Data for the task: Begin

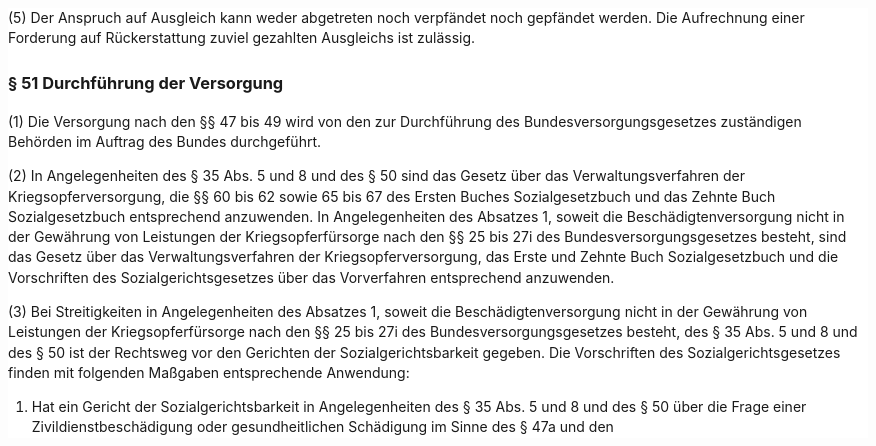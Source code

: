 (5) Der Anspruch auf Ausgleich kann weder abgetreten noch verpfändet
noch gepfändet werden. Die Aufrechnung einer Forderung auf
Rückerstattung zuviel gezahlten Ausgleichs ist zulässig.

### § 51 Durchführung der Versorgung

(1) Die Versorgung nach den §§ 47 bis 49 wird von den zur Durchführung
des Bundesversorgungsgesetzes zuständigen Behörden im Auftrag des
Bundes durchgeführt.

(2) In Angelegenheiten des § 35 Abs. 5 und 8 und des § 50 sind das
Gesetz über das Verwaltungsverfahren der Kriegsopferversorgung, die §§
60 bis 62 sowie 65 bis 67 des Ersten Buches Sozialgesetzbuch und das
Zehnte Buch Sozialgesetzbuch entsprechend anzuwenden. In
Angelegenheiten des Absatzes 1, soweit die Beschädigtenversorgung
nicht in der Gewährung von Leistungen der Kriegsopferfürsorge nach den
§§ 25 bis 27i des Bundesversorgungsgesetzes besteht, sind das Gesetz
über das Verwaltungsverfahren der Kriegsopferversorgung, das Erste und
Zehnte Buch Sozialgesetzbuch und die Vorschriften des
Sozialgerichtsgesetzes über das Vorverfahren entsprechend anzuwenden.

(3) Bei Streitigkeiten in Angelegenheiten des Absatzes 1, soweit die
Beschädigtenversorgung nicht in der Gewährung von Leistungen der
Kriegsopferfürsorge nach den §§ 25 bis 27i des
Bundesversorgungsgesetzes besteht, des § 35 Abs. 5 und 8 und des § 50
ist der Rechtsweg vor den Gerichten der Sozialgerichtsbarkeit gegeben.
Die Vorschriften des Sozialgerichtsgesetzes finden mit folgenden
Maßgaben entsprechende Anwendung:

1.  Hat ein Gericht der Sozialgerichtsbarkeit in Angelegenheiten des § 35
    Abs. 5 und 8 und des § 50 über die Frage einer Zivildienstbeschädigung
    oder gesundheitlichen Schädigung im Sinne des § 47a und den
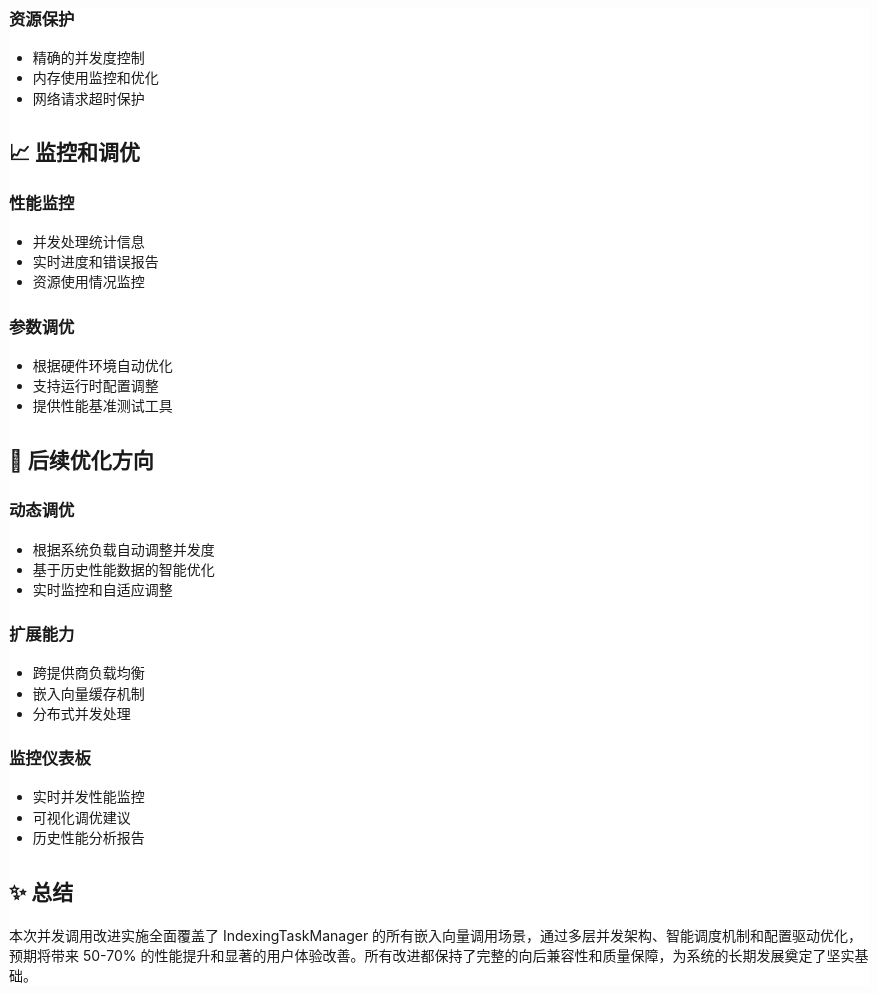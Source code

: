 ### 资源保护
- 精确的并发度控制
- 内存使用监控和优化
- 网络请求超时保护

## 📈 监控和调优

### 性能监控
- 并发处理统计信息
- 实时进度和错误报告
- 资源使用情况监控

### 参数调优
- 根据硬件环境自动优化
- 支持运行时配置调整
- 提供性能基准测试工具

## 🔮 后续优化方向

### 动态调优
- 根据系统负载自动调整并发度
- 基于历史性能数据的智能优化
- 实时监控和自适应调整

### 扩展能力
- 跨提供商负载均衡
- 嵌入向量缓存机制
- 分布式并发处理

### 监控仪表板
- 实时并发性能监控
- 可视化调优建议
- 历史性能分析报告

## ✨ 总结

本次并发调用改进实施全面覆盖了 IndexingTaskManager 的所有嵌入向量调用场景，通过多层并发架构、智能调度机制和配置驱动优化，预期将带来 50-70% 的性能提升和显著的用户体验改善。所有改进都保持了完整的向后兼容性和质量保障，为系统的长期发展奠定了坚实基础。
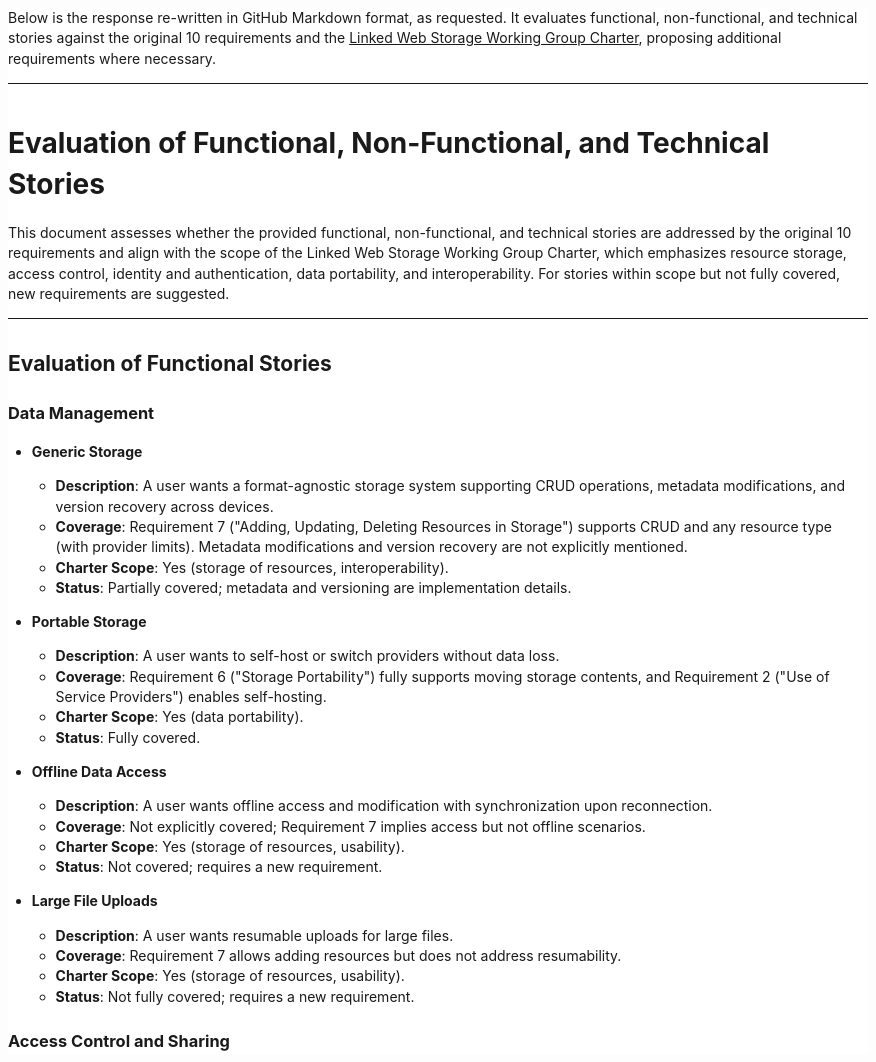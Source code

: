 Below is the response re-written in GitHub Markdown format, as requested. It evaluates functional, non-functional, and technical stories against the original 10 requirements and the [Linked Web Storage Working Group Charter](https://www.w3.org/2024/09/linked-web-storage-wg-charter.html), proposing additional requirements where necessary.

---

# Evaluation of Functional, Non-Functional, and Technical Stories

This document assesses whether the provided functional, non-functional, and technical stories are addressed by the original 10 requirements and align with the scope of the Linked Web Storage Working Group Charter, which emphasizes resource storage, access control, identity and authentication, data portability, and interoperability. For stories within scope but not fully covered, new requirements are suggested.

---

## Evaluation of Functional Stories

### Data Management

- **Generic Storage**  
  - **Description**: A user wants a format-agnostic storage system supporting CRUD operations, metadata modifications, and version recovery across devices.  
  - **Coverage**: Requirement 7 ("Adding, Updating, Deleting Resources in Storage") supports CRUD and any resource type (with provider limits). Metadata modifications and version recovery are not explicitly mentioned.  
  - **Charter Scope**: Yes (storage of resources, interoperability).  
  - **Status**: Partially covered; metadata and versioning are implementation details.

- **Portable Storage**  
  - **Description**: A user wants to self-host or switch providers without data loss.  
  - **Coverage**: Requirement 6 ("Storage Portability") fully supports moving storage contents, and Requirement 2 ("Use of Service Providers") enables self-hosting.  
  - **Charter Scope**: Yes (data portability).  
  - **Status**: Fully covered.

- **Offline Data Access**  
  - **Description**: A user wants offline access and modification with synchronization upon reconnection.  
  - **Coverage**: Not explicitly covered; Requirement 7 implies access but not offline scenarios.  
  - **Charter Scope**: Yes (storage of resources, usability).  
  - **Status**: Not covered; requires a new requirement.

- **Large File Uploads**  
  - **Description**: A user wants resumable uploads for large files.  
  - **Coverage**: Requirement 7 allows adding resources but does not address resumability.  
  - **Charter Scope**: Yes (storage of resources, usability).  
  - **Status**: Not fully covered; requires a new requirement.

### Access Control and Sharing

Data for the task: End

▶ **Directions for this task**
Only the lines from the top of the data through the line with "(2) In Angelegenheiten" should be quoted, exactly and with both ends kept; skip the pictures.

▶ **Task solution**
Source code

: (5) Der Anspruch auf Ausgleich kann weder abgetreten noch verpfändet
noch gepfändet werden. Die Aufrechnung einer Forderung auf
Rückerstattung zuviel gezahlten Ausgleichs ist zulässig.

### § 51 Durchführung der Versorgung

(1) Die Versorgung nach den §§ 47 bis 49 wird von den zur Durchführung
des Bundesversorgungsgesetzes zuständigen Behörden im Auftrag des
Bundes durchgeführt.

(2) In Angelegenheiten des § 35 Abs. 5 und 8 und des § 50 sind das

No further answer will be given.